Another issue comes up when scanning the shot log of Anthony Davis. So far this series Davis is shooting just 5-17 beyond ten feet. Of those 17 shots just five came with a defender within four feet, and AD made just one of those attempts. Subtracting out those defended attempts leaves Davis going 4-12 on open mid range shots, well below his season average of 45.2% on open jumpers beyond four feet. As a team shooting 30.3% on shots converted all season at a 41% clip has had a noticeable drag on offensive efficiency.

Make Shots

I write this almost every game preview and it continues to be true. For the Pelicans to win they need to make open shots. 30% from mid range is abysmal, and Anthony Davis shooting 33% from that area is very likely to change when the series moves to the Smoothie King Center. New Orleans has yet to produce a real quality performance shooting the ball, shooting 35.7% on uncontested looks on Saturday and improving to just 41.7% on Monday night. The Warriors have been far more consistent; 51.6% in game one and 51.2% in game two.

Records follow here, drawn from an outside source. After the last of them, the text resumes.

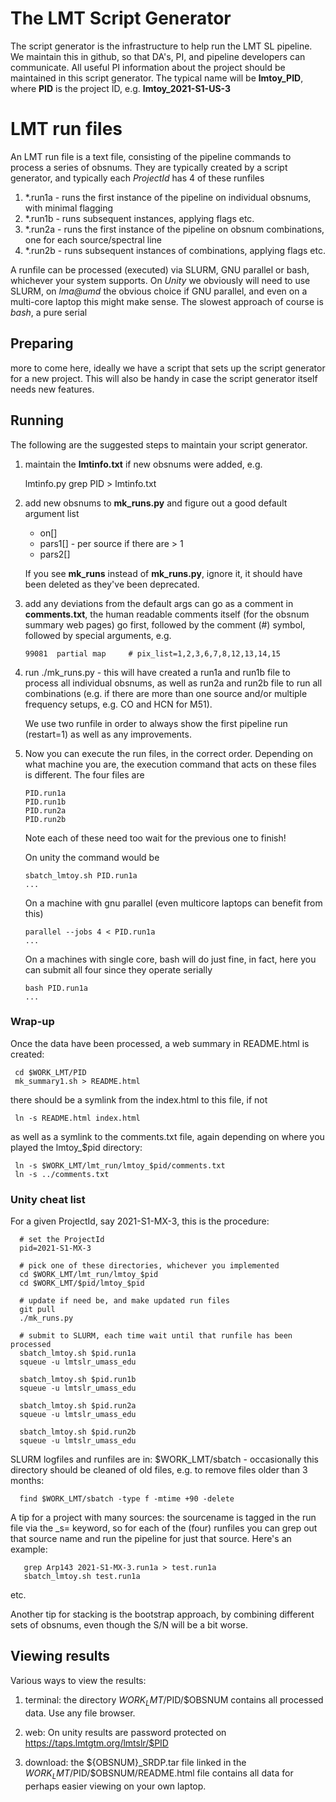 
# The LMT Script Generator

The script generator is the infrastructure to help run the LMT SL pipeline. We maintain this in github, so that
DA's, PI, and pipeline developers can communicate. All useful PI information about the project should be
maintained in this script generator.   The typical name will be **lmtoy_PID**, where **PID** is the
project ID, e.g. **lmtoy_2021-S1-US-3**


# LMT run files 

An LMT run file is a text file, consisting of the pipeline commands to process
a series of obsnums. They are typically created by a script generator, and
typically each *ProjectId* has 4 of these runfiles

1.  *.run1a - runs the first instance of the pipeline on individual obsnums, with minimal flagging
2.  *.run1b - runs subsequent instances, applying flags etc.
3.  *.run2a - runs the first instance of the pipeline on obsnum combinations, one for each source/spectral line
4.  *.run2b - runs subsequent instances of combinations, applying flags etc.

A runfile can be processed (executed) via SLURM, GNU parallel or bash, whichever your system supports. On *Unity*
we obviously will need to use SLURM, on *lma@umd* the obvious choice if GNU parallel, and even on a multi-core laptop
this might make sense. The slowest approach of course is *bash*, a pure serial 

## Preparing

more to come here, ideally we have a script that sets up the script generator for a new project.  This will also be
handy in case the script generator itself needs new features.

## Running

The following are the suggested steps to maintain your script generator.

1. maintain the **lmtinfo.txt** if new obsnums were added, e.g.

    lmtinfo.py grep PID > lmtinfo.txt

2. add new obsnums to **mk_runs.py** and figure out a good default argument list

    * on[]
    * pars1[]  - per source if there are > 1 
    * pars2[]

   If you see **mk_runs** instead of **mk_runs.py**, ignore it, it should
   have been deleted as they've been deprecated.

3. add any deviations from the default args can go as a comment in
   **comments.txt**, the human readable comments itself (for the
   obsnum summary web pages) go first, followed by the comment (#)
   symbol, followed by special arguments, e.g.

       99081  partial map     # pix_list=1,2,3,6,7,8,12,13,14,15

4. run ./mk_runs.py - this will have created a run1a and run1b file
   to process all individual obsnums, as well as run2a and run2b file
   to run all combinations (e.g. if there are more than one source
   and/or multiple frequency setups, e.g. CO and HCN for M51).

   We use two runfile in order to always show the first pipeline run
   (restart=1) as well as any improvements.

5. Now you can execute the run files, in the correct order. Depending on what
   machine you are, the execution command that acts on these files is
   different. The four files are

       PID.run1a
       PID.run1b
       PID.run2a
       PID.run2b

   Note each of these need too wait for the previous one to finish!

   On unity the command would be

       sbatch_lmtoy.sh PID.run1a
       ...

   On a machine with gnu parallel (even multicore laptops can benefit from this)

       parallel --jobs 4 < PID.run1a
       ...

   On a machines with single core, bash will do just fine, in fact, here
   you can submit all four since they operate serially

       bash PID.run1a
       ...

### Wrap-up

Once the data have been processed, a web summary in README.html is created:

     cd $WORK_LMT/PID
     mk_summary1.sh > README.html

there should be a symlink from the index.html to this file, if not

     ln -s README.html index.html

as well as a symlink to the comments.txt file, again depending on where you
played the lmtoy_$pid directory:

     ln -s $WORK_LMT/lmt_run/lmtoy_$pid/comments.txt
     ln -s ../comments.txt

### Unity cheat list

For a given ProjectId, say 2021-S1-MX-3, this is the procedure:

      # set the ProjectId
      pid=2021-S1-MX-3

      # pick one of these directories, whichever you implemented
      cd $WORK_LMT/lmt_run/lmtoy_$pid
      cd $WORK_LMT/$pid/lmtoy_$pid

      # update if need be, and make updated run files
      git pull
      ./mk_runs.py
      
      # submit to SLURM, each time wait until that runfile has been processed
      sbatch_lmtoy.sh $pid.run1a
      squeue -u lmtslr_umass_edu
      
      sbatch_lmtoy.sh $pid.run1b
      squeue -u lmtslr_umass_edu

      sbatch_lmtoy.sh $pid.run2a
      squeue -u lmtslr_umass_edu

      sbatch_lmtoy.sh $pid.run2b
      squeue -u lmtslr_umass_edu

SLURM logfiles and runfiles are in:   $WORK_LMT/sbatch - occasionally this directory
should be cleaned of old files, e.g. to remove files older than 3 months:

      find $WORK_LMT/sbatch -type f -mtime +90 -delete 

A tip for a project with many sources: the sourcename is tagged in the run file via
the _s= keyword, so for each of the (four) runfiles you can grep out that source name
and run the pipeline for just that source. Here's an example:

       grep Arp143 2021-S1-MX-3.run1a > test.run1a
       sbatch_lmtoy.sh test.run1a

etc.

Another tip for stacking is the bootstrap approach, by combining different sets of obsnums,
even though the S/N will be a bit worse.

## Viewing results

Various ways to view the results:

1. terminal: the directory $WORK_LMT/$PID/$OBSNUM contains all processed data. Use any
   file browser.

2. web: On unity results are password protected on
   https://taps.lmtgtm.org/lmtslr/$PID

2. download: the ${OBSNUM}_SRDP.tar file linked in the $WORK_LMT/$PID/$OBSNUM/README.html
   file contains all data for perhaps easier viewing on your own laptop.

For this team to upset one of the greatest teams in NBA history simply creating more open shots (78 to 74) is not enough. Those open looks must convert into points. All this before talking about rotations, the minute load on Anthony Davis, and any number of other quibbles with the game plan. Big picture from a "get to the right spot, do the right thing" the Pelicans have executed.

Now they need to put the ball through the net.